Problem statement: Find every line in the data that contains the word "half". Return each of those lines.

=== Task material ===

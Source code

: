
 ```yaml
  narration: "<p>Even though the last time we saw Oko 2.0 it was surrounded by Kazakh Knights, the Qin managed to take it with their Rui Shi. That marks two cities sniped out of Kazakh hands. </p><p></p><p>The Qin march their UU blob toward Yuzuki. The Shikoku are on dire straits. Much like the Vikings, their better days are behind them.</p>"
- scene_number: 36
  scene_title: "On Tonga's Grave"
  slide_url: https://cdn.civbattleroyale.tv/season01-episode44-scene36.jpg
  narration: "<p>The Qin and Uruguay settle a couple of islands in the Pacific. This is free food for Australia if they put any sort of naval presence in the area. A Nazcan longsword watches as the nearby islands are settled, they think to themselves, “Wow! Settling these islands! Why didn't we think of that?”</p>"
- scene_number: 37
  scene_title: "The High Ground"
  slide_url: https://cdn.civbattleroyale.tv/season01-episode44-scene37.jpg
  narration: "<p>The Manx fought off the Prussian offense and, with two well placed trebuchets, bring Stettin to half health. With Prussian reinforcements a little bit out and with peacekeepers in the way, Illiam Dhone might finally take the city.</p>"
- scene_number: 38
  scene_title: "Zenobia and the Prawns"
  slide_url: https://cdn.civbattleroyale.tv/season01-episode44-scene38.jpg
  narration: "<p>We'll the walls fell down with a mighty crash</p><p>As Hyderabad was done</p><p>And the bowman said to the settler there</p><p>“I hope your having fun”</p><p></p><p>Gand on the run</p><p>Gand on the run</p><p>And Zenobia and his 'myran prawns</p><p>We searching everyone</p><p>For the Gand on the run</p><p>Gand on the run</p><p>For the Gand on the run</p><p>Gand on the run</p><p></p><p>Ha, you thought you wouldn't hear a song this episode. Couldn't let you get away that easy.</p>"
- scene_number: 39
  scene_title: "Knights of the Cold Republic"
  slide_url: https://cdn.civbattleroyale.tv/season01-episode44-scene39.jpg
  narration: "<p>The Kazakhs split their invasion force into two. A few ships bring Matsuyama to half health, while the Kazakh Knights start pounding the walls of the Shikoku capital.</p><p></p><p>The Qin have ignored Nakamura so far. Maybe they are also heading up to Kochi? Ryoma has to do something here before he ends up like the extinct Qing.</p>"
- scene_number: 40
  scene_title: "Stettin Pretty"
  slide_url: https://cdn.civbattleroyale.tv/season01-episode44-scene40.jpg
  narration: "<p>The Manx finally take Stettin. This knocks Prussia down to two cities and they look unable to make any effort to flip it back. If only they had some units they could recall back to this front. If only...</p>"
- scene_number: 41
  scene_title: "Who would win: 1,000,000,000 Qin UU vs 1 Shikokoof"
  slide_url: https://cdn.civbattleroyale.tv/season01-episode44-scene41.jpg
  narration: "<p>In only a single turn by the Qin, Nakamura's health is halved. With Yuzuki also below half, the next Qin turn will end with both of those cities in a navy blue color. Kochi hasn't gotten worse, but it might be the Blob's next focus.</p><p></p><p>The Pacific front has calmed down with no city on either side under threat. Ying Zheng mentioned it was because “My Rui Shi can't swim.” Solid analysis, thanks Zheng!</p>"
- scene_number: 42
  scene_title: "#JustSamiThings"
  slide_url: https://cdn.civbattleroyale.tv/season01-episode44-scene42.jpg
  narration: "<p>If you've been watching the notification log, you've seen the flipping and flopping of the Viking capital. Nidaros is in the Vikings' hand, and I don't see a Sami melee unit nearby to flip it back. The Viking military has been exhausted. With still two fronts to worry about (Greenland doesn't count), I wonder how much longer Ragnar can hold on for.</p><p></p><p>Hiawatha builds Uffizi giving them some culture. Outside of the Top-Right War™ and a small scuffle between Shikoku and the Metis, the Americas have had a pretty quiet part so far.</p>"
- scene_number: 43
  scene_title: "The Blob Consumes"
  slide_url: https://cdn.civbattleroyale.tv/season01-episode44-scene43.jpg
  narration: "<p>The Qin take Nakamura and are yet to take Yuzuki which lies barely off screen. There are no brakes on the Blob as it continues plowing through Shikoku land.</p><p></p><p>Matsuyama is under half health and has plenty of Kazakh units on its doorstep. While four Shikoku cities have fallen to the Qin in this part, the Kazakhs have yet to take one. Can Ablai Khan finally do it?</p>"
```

===

Task solution:
  narration: "<p>The Manx fought off the Prussian offense and, with two well placed trebuchets, bring Stettin to half health. With Prussian reinforcements a little bit out and with peacekeepers in the way, Illiam Dhone might finally take the city.</p>"
  narration: "<p>The Kazakhs split their invasion force into two. A few ships bring Matsuyama to half health, while the Kazakh Knights start pounding the walls of the Shikoku capital.</p><p></p><p>The Qin have ignored Nakamura so far. Maybe they are also heading up to Kochi? Ryoma has to do something here before he ends up like the extinct Qing.</p>"
  narration: "<p>In only a single turn by the Qin, Nakamura's health is halved. With Yuzuki also below half, the next Qin turn will end with both of those cities in a navy blue color. Kochi hasn't gotten worse, but it might be the Blob's next focus.</p><p></p><p>The Pacific front has calmed down with no city on either side under threat. Ying Zheng mentioned it was because “My Rui Shi can't swim.” Solid analysis, thanks Zheng!</p>"
  narration: "<p>The Qin take Nakamura and are yet to take Yuzuki which lies barely off screen. There are no brakes on the Blob as it continues plowing through Shikoku land.</p><p></p><p>Matsuyama is under half health and has plenty of Kazakh units on its doorstep. While four Shikoku cities have fallen to the Qin in this part, the Kazakhs have yet to take one. Can Ablai Khan finally do it?</p>"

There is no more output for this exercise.